An interpretable causal diffusion language model.

Steerling-8B combines masked diffusion language modeling with concept decomposition, enabling:

Generation: Non-autoregressive text generation via confidence-based unmasking
Attribution: Decompose predictions into known concept contributions
Steering: Intervene on concept activations to control generation
Embeddings: Extract hidden, composed, known, or discovered representations

For more information, tutorials, and updates, visit guidelabs.ai. To learn more about the architecture behind Steerling, check out our blog posts on Scaling Interpretable Models with 8B Parameters and Causal Diffusion Language Models.

Quick Start

uv pip install steerling
source .venv/bin/activate

import torch
from transformers import AutoModel, AutoTokenizer
from steerling import SteerlingGenerator
from steerling.configs.generation import GenerationConfig

model = AutoModel.from_pretrained("guidelabs/steerling-8b", trust_remote_code=True, torch_dtype=torch.bfloat16)
tokenizer = AutoTokenizer.from_pretrained("guidelabs/steerling-8b", trust_remote_code=True)
generator = SteerlingGenerator.from_model(model, tokenizer, device="cuda")

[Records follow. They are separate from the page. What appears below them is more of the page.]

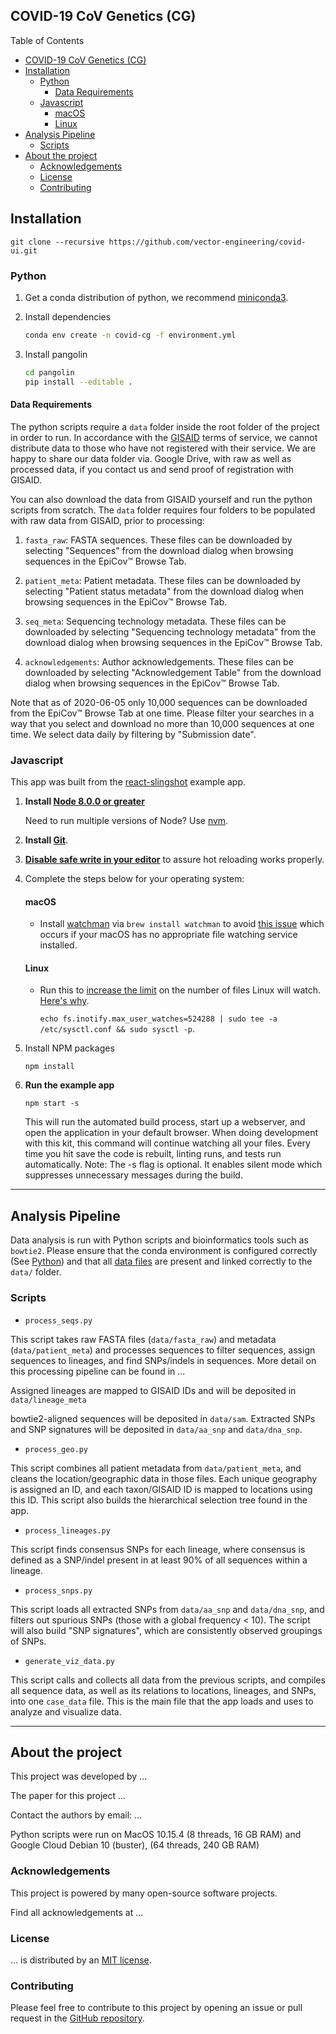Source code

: ## COVID-19 CoV Genetics (CG)

Table of Contents

- [COVID-19 CoV Genetics (CG)](#covid-19-cov-genetics-cg)
- [Installation](#installation)
  - [Python](#python)
    - [Data Requirements](#data-requirements)
  - [Javascript](#javascript)
    - [macOS](#macos)
    - [Linux](#linux)
- [Analysis Pipeline](#analysis-pipeline)
  - [Scripts](#scripts)
- [About the project](#about-the-project)
  - [Acknowledgements](#acknowledgements)
  - [License](#license)
  - [Contributing](#contributing)

## Installation

`git clone --recursive https://github.com/vector-engineering/covid-ui.git`

### Python

1. Get a conda distribution of python, we recommend [miniconda3](https://docs.conda.io/en/latest/miniconda.html).

2. Install dependencies

   ```sh
   conda env create -n covid-cg -f environment.yml
   ```

3. Install pangolin
   ```sh
   cd pangolin
   pip install --editable .
   ```

#### Data Requirements

The python scripts require a `data` folder inside the root folder of the project in order to run. In accordance with the [GISAID](https://www.gisaid.org/) terms of service, we cannot distribute data to those who have not registered with their service. We are happy to share our data folder via. Google Drive, with raw as well as processed data, if you contact us and send proof of registration with GISAID.

You can also download the data from GISAID yourself and run the python scripts from scratch. The `data` folder requires four folders to be populated with raw data from GISAID, prior to processing:

1. `fasta_raw`: FASTA sequences. These files can be downloaded by selecting "Sequences" from the download dialog when browsing sequences in the EpiCov™ Browse Tab.

2. `patient_meta`: Patient metadata. These files can be downloaded by selecting "Patient status metadata" from the download dialog when browsing sequences in the EpiCov™ Browse Tab.

3. `seq_meta`: Sequencing technology metadata. These files can be downloaded by selecting "Sequencing technology metadata" from the download dialog when browsing sequences in the EpiCov™ Browse Tab.

4. `acknowledgements`: Author acknowledgements. These files can be downloaded by selecting "Acknowledgement Table" from the download dialog when browsing sequences in the EpiCov™ Browse Tab.

Note that as of 2020-06-05 only 10,000 sequences can be downloaded from the EpiCov™ Browse Tab at one time. Please filter your searches in a way that you select and download no more than 10,000 sequences at one time. We select data daily by filtering by "Submission date".

### Javascript

This app was built from the [react-slingshot](https://github.com/coryhouse/react-slingshot) example app.

1. **Install [Node 8.0.0 or greater](https://nodejs.org)**

   Need to run multiple versions of Node? Use [nvm](https://github.com/creationix/nvm).

2. **Install [Git](https://git-scm.com/downloads)**.

3. **[Disable safe write in your editor](https://webpack.js.org/guides/development/#adjusting-your-text-editor)** to assure hot reloading works properly.

4. Complete the steps below for your operating system:

   #### macOS

   - Install [watchman](https://facebook.github.io/watchman/) via `brew install watchman` to avoid [this issue](https://github.com/facebook/create-react-app/issues/871) which occurs if your macOS has no appropriate file watching service installed.

   #### Linux

   - Run this to [increase the limit](http://stackoverflow.com/questions/16748737/grunt-watch-error-waiting-fatal-error-watch-enospc) on the number of files Linux will watch. [Here's why](https://github.com/coryhouse/react-slingshot/issues/6).

     `echo fs.inotify.max_user_watches=524288 | sudo tee -a /etc/sysctl.conf && sudo sysctl -p`.

5. Install NPM packages

   `npm install`

6. **Run the example app**

   `npm start -s`

   This will run the automated build process, start up a webserver, and open the application in your default browser. When doing development with this kit, this command will continue watching all your files. Every time you hit save the code is rebuilt, linting runs, and tests run automatically. Note: The -s flag is optional. It enables silent mode which suppresses unnecessary messages during the build.

---

## Analysis Pipeline

Data analysis is run with Python scripts and bioinformatics tools such as `bowtie2`. Please ensure that the conda environment is configured correctly (See [Python](#Python)) and that all [data files](#Data-Requirements) are present and linked correctly to the `data/` folder.

### Scripts

- `process_seqs.py`

This script takes raw FASTA files (`data/fasta_raw`) and metadata (`data/patient_meta`) and processes sequences to filter sequences, assign sequences to lineages, and find SNPs/indels in sequences. More detail on this processing pipeline can be found in ...

Assigned lineages are mapped to GISAID IDs and will be deposited in `data/lineage_meta`

bowtie2-aligned sequences will be deposited in `data/sam`. Extracted SNPs and SNP signatures will be deposited in `data/aa_snp` and `data/dna_snp`.

- `process_geo.py`

This script combines all patient metadata from `data/patient_meta`, and cleans the location/geographic data in those files. Each unique geography is assigned an ID, and each taxon/GISAID ID is mapped to locations using this ID. This script also builds the hierarchical selection tree found in the app.

- `process_lineages.py`

This script finds consensus SNPs for each lineage, where consensus is defined as a SNP/indel present in at least 90% of all sequences within a lineage.

- `process_snps.py`

This script loads all extracted SNPs from `data/aa_snp` and `data/dna_snp`, and filters out spurious SNPs (those with a global frequency < 10). The script will also build "SNP signatures", which are consistently observed groupings of SNPs.

- `generate_viz_data.py`

This script calls and collects all data from the previous scripts, and compiles all sequence data, as well as its relations to locations, lineages, and SNPs, into one `case_data` file. This is the main file that the app loads and uses to analyze and visualize data.

---

## About the project

This project was developed by ...

The paper for this project ...

Contact the authors by email: ...

Python scripts were run on MacOS 10.15.4 (8 threads, 16 GB RAM) and Google Cloud Debian 10 (buster), (64 threads, 240 GB RAM)

### Acknowledgements

This project is powered by many open-source software projects.

Find all acknowledgements at ...

### License

... is distributed by an [MIT license](https://github.com/vector-engineering/covid-ui/blob/master/LICENSE).

### Contributing

Please feel free to contribute to this project by opening an issue or pull request in the [GitHub repository](https://github.com/vector-engineering/covid-ui).
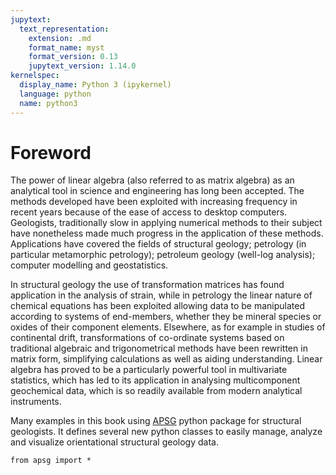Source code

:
```yaml
---
jupytext:
  text_representation:
    extension: .md
    format_name: myst
    format_version: 0.13
    jupytext_version: 1.14.0
kernelspec:
  display_name: Python 3 (ipykernel)
  language: python
  name: python3
---
```


# Foreword

The power of linear algebra (also referred to as matrix algebra) as an
analytical tool in science and engineering has long been accepted. The
methods developed have been exploited with increasing frequency in
recent years because of the ease of access to desktop computers.
Geologists, traditionally slow in applying numerical methods to their
subject have nonetheless made much progress in the application of these
methods. Applications have covered the fields of structural geology;
petrology (in particular metamorphic petrology); petroleum geology
(well-log analysis); computer modelling and geostatistics.

In structural geology the use of transformation matrices has found
application in the analysis of strain, while in petrology the linear nature
of chemical equations has been exploited allowing data to be manipulated
according to systems of end-members, whether they be mineral species or
oxides of their component elements. Elsewhere, as for example in studies
of continental drift, transformations of co-ordinate systems based on
traditional algebraic and trigonometrical methods have been rewritten in
matrix form, simplifying calculations as well as aiding understanding.
Linear algebra has proved to be a particularly powerful tool in multivariate
statistics, which has led to its application in analysing multicomponent
geochemical data, which is so readily available from modern analytical
instruments.

Many examples in this book using [APSG](https://github.com/ondrolexa/apsg)
python package for structural geologists. It defines several new python
classes to easily manage, analyze and visualize orientational structural
geology data. 

```{code-cell} ipython3
from apsg import *
```

```{tableofcontents}
```

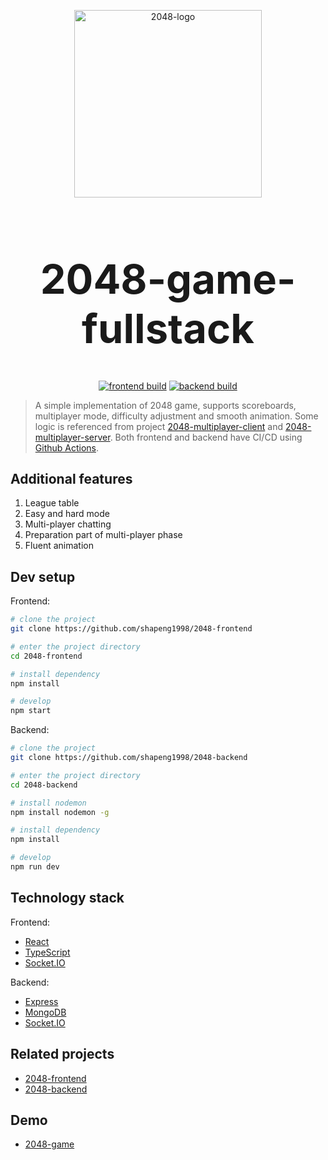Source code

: <p align="center"><img style="width:300px" src="https://upload.wikimedia.org/wikipedia/commons/8/8a/2048_logo.png" alt="2048-logo"></p>

<h1 align="center" style="font-size:65px">2048-game-fullstack</h1>

<p align="center">
  <a href="https://github.com/shapeng1998/2048-frontend/actions"><img src="https://github.com/shapeng1998/2048-frontend/workflows/frontend%20build/badge.svg" alt="frontend build"></a>
  <a href="https://github.com/shapeng1998/2048-backend/actions"><img src="https://github.com/shapeng1998/2048-backend/workflows/backend%20build/badge.svg" alt="backend build"></a>
</p>

> A simple implementation of 2048 game, supports scoreboards, multiplayer mode, difficulty adjustment and smooth animation. Some logic is referenced from project [2048-multiplayer-client](https://github.com/pietrushka/2048-multiplayer-client) and [2048-multiplayer-server](https://github.com/pietrushka/2048-multiplayer-server). Both frontend and backend have CI/CD using [Github Actions](https://github.com/features/actions).

## Additional features

1. League table
2. Easy and hard mode
3. Multi-player chatting
4. Preparation part of multi-player phase
5. Fluent animation

## Dev setup

Frontend:

```bash
# clone the project
git clone https://github.com/shapeng1998/2048-frontend

# enter the project directory
cd 2048-frontend

# install dependency
npm install

# develop
npm start
```

Backend:

```bash
# clone the project
git clone https://github.com/shapeng1998/2048-backend

# enter the project directory
cd 2048-backend

# install nodemon
npm install nodemon -g

# install dependency
npm install

# develop
npm run dev
```

## Technology stack

Frontend:

- [React](https://reactjs.org/)
- [TypeScript](https://www.typescriptlang.org/)
- [Socket.IO](https://socket.io/)

Backend:

- [Express](https://www.expressjs.com)
- [MongoDB](https://www.mongodb.com/)
- [Socket.IO](https://socket.io/)

## Related projects

- [2048-frontend](https://github.com/shapeng1998/2048-frontend)
- [2048-backend](https://github.com/shapeng1998/2048-backend)

## Demo

- [2048-game](http://47.101.139.249)
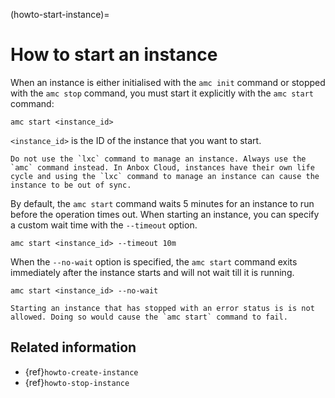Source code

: (howto-start-instance)=
# How to start an instance

When an instance is either initialised with the `amc init` command or stopped with the `amc stop` command, you must start it explicitly with the `amc start` command:

    amc start <instance_id>

`<instance_id>` is the ID of the instance that you want to start.

```{important}
Do not use the `lxc` command to manage an instance. Always use the `amc` command instead. In Anbox Cloud, instances have their own life cycle and using the `lxc` command to manage an instance can cause the instance to be out of sync.
```

By default, the `amc start` command waits 5 minutes for an instance to run before the operation times out. When starting an instance, you can specify a custom wait time with the `--timeout` option.

    amc start <instance_id> --timeout 10m

When the `--no-wait` option is specified, the `amc start` command exits immediately after the instance starts and will not wait till it is running.

    amc start <instance_id> --no-wait

```{important}
Starting an instance that has stopped with an error status is is not allowed. Doing so would cause the `amc start` command to fail.
```

## Related information
* {ref}`howto-create-instance`
* {ref}`howto-stop-instance`
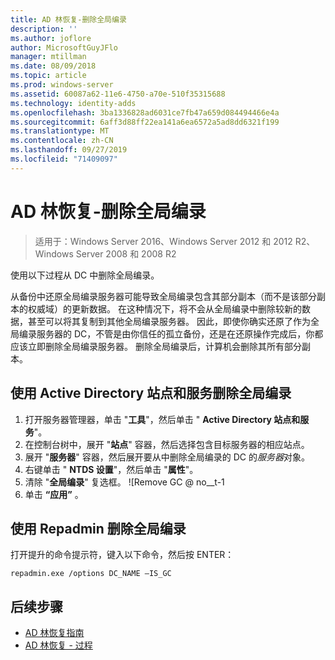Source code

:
 ```yaml
---
title: AD 林恢复-删除全局编录
description: ''
ms.author: joflore
author: MicrosoftGuyJFlo
manager: mtillman
ms.date: 08/09/2018
ms.topic: article
ms.prod: windows-server
ms.assetid: 60087a62-11e6-4750-a70e-510f35315688
ms.technology: identity-adds
ms.openlocfilehash: 3ba1336828ad6031ce7fb47a659d084494466e4a
ms.sourcegitcommit: 6aff3d88ff22ea141a6ea6572a5ad8dd6321f199
ms.translationtype: MT
ms.contentlocale: zh-CN
ms.lasthandoff: 09/27/2019
ms.locfileid: "71409097"
---
```

# <a name="ad-forest-recovery---removing-the-global-catalog"></a>AD 林恢复-删除全局编录  

>适用于：Windows Server 2016、Windows Server 2012 和 2012 R2、Windows Server 2008 和 2008 R2

 使用以下过程从 DC 中删除全局编录。 
  
 从备份中还原全局编录服务器可能导致全局编录包含其部分副本（而不是该部分副本的权威域）的更新数据。 在这种情况下，将不会从全局编录中删除较新的数据，甚至可以将其复制到其他全局编录服务器。 因此，即使你确实还原了作为全局编录服务器的 DC，不管是由你信任的孤立备份，还是在还原操作完成后，你都应该立即删除全局编录服务器。 删除全局编录后，计算机会删除其所有部分副本。 
  
## <a name="to-remove-the-global-catalog-using-active-directory-sites-and-services"></a>使用 Active Directory 站点和服务删除全局编录  
 
1. 打开服务器管理器，单击 "**工具**"，然后单击 " **Active Directory 站点和服务**"。 
2. 在控制台树中，展开 "**站点**" 容器，然后选择包含目标服务器的相应站点。 
3. 展开 "**服务器**" 容器，然后展开要从中删除全局编录的 DC 的*服务器*对象。 
4. 右键单击 " **NTDS 设置**"，然后单击 "**属性**"。 
5. 清除 "**全局编录**" 复选框。 
   ![Remove GC @ no__t-1
6. 单击 **“应用”** 。
  
## <a name="to-remove-the-global-catalog-using-repadmin"></a>使用 Repadmin 删除全局编录  
  
打开提升的命令提示符，键入以下命令，然后按 ENTER：  

   ```
   repadmin.exe /options DC_NAME –IS_GC  
   ```  

## <a name="next-steps"></a>后续步骤

- [AD 林恢复指南](AD-Forest-Recovery-Guide.md)
- [AD 林恢复 - 过程](AD-Forest-Recovery-Procedures.md)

prompt = "The key to understanding neural networks is"
config = GenerationConfig(max_new_tokens=128, steps=128, temperature=0.4)
text = generator.generate(prompt, config)
print(text)

Requirements: Python >= 3.13, GPU with >= 18 GB VRAM (H100, A100, A6000, RTX 4090), CUDA 12.8

Model Details

Property	Value
Parameters	~8B
Architecture	CausalDiffusionLM + Interpretable Concept Head
Context Length	4096
Vocabulary	100,281 (cl100k_base + specials)
Known Concepts	33,732
Discovered Concepts	101,196
GQA	32 heads, 4 KV heads
Precision	bfloat16

Architecture

Steerling uses block-causal attention (bidirectional within 64-token blocks, causal across blocks) with masked diffusion training. At inference, tokens are generated by iteratively unmasking positions in order of model confidence. The interpretable concept heads decompose transformer hidden states h into:

h → known_features + unk_hat + epsilon = composed → lm_head → logits

known_features: Weighted sum of top-k learned concept embeddings
unk_hat: Residual features captured by a factorized discovered concept head
epsilon: Small correction term for reconstruction fidelity

Interpretability

Every prediction Steerling makes can be decomposed into three components: known concepts (human-interpretable features), discovered concepts (learned residual features), and epsilon (reconstruction correction). The plot below shows the fraction of each token's logit attributable to each component:

See logit_contribution.ipynb for per-token decomposition and chunk_level_concept_attribution.ipynb for chunk-level concept attribution.

Installation

# From PyPI
uv pip install steerling

# From source
git clone https://github.com/guidelabs/steerling.git
cd steerling
uv sync --extra dev    # full dev environment
source .venv/bin/activate

Note: PyTorch is installed with CUDA 12.8 support automatically via the PyTorch index configured in pyproject.toml. If you need a different CUDA version, install PyTorch manually before installing steerling.

Evaluation

We provide evaluation scripts based on lm-evaluation-harness.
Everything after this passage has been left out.